§ **What to produce**
Could you copy each line of the listing below that has the word "imgs"?

§ **Data for analysis**

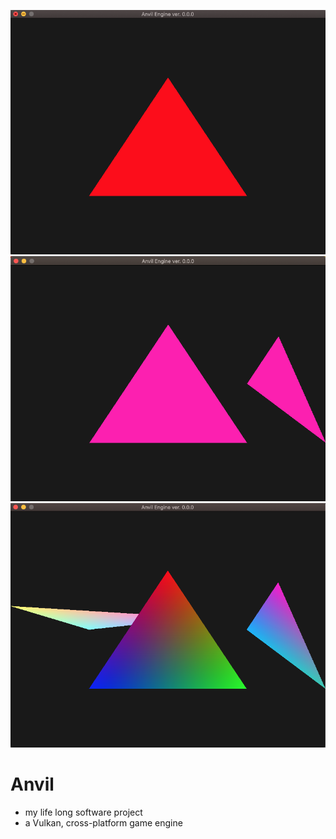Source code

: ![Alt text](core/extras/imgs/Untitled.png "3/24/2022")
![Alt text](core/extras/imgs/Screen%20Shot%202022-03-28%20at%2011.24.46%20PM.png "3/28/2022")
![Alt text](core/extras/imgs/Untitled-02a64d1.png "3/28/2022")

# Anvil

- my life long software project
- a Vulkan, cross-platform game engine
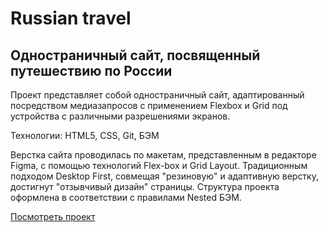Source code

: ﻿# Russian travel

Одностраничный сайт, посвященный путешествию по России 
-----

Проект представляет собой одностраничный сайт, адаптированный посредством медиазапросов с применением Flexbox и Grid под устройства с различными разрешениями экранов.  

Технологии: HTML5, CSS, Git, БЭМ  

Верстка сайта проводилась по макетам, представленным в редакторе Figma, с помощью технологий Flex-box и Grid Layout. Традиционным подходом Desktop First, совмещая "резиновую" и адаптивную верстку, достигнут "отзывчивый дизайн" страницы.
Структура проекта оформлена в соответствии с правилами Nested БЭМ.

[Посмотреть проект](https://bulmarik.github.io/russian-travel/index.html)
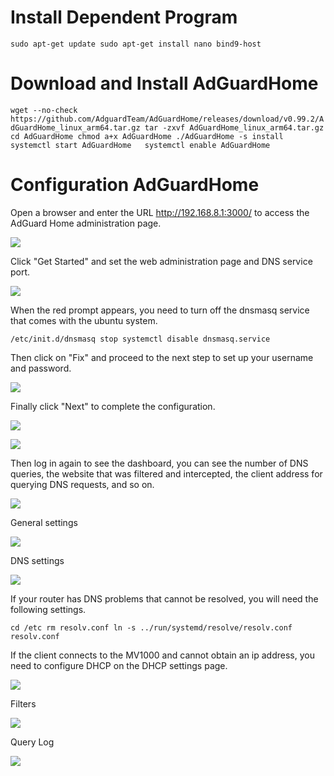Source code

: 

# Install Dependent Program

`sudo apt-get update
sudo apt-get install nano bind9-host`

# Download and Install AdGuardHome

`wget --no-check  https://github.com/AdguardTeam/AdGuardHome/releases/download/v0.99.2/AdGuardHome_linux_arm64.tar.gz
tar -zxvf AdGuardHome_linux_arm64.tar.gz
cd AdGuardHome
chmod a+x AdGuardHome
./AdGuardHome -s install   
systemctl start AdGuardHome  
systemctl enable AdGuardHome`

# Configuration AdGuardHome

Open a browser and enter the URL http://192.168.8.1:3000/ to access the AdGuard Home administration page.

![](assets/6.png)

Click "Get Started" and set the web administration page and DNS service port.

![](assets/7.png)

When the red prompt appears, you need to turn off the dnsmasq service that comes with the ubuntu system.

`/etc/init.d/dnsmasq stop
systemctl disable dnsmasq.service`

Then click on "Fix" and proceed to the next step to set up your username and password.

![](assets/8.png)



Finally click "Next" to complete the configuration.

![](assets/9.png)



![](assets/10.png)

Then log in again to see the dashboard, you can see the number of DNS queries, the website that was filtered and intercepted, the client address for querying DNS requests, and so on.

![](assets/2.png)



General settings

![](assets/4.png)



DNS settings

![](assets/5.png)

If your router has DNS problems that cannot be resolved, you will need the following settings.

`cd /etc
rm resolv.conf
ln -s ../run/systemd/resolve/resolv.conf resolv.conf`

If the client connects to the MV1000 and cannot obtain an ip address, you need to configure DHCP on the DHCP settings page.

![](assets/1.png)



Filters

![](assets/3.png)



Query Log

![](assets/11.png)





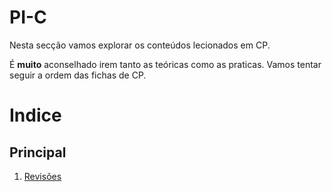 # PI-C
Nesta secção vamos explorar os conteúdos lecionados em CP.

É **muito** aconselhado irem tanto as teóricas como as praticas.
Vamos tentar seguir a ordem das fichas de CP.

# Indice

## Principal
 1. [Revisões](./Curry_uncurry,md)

...

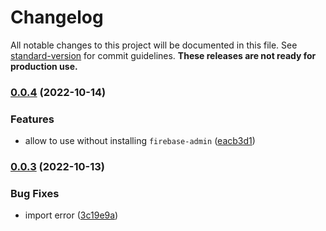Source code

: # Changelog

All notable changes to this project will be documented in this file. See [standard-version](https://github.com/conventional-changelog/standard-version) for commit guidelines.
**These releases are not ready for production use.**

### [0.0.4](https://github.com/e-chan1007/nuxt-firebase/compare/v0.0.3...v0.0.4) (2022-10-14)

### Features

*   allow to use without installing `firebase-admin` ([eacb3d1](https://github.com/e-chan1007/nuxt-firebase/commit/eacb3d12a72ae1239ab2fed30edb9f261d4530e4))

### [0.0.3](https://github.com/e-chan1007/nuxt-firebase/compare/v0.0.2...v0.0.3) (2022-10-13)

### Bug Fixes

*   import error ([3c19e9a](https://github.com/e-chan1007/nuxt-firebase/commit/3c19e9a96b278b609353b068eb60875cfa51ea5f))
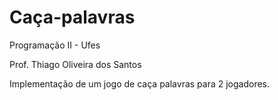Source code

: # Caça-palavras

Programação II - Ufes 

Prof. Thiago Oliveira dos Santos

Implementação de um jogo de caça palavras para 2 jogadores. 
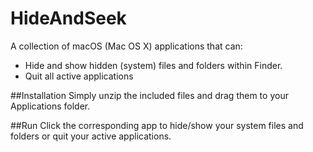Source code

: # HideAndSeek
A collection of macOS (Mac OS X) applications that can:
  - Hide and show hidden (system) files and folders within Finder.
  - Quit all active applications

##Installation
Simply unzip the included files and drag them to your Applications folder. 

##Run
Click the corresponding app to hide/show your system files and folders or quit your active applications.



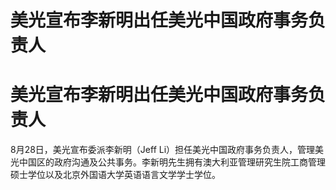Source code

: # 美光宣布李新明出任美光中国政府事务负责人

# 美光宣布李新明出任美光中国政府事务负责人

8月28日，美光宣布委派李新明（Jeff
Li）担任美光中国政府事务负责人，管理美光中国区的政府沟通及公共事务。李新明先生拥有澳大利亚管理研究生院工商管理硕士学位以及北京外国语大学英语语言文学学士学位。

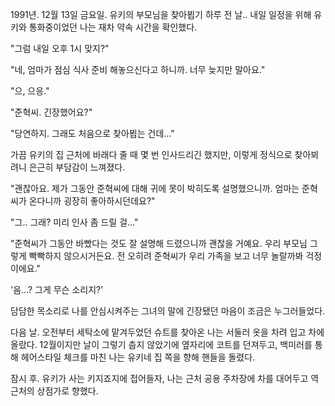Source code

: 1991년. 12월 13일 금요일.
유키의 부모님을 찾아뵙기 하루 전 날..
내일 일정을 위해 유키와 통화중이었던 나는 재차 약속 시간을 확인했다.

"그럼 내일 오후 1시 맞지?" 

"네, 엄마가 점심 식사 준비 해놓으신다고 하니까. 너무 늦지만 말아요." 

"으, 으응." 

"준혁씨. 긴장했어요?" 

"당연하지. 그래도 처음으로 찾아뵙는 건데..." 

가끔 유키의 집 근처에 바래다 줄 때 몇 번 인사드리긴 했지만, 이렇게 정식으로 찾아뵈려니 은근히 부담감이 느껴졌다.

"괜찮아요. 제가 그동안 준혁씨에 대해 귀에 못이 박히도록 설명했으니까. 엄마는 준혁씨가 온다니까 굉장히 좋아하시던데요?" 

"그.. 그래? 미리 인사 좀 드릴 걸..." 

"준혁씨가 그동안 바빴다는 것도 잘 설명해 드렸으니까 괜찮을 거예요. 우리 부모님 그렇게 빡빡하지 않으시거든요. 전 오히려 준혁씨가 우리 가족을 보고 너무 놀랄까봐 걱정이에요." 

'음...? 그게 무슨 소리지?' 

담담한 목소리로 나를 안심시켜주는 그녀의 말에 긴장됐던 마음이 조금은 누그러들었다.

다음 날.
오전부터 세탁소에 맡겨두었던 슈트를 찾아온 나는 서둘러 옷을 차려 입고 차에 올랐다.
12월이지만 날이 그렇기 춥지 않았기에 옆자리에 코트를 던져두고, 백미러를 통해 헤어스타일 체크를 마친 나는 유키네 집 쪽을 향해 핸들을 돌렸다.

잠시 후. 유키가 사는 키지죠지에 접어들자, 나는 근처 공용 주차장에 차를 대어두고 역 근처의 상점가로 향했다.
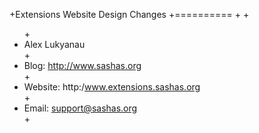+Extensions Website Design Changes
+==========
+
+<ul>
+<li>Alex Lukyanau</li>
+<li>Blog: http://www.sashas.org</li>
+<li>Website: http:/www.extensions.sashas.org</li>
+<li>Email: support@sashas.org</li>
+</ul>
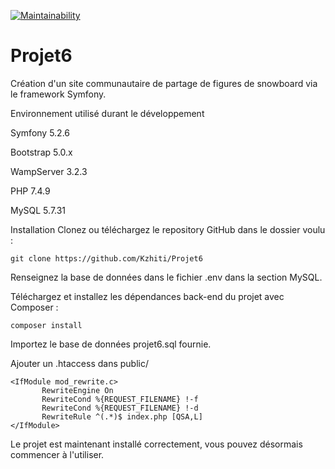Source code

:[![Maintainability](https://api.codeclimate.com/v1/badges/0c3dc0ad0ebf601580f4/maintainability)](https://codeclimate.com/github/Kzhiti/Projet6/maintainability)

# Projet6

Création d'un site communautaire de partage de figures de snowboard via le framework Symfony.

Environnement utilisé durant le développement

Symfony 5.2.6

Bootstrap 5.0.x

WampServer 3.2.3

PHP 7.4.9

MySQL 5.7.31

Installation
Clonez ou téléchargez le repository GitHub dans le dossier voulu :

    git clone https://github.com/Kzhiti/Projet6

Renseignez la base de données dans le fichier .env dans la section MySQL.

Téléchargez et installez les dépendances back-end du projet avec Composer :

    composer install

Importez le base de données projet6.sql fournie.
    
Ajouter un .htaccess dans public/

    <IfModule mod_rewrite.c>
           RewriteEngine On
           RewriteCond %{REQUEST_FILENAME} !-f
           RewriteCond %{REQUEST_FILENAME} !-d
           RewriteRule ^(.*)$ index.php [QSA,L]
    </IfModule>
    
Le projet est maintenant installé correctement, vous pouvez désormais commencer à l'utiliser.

§ **Result**
: ![Alt text](core/extras/imgs/Untitled.png "3/24/2022")
![Alt text](core/extras/imgs/Screen%20Shot%202022-03-28%20at%2011.24.46%20PM.png "3/28/2022")
![Alt text](core/extras/imgs/Untitled-02a64d1.png "3/28/2022")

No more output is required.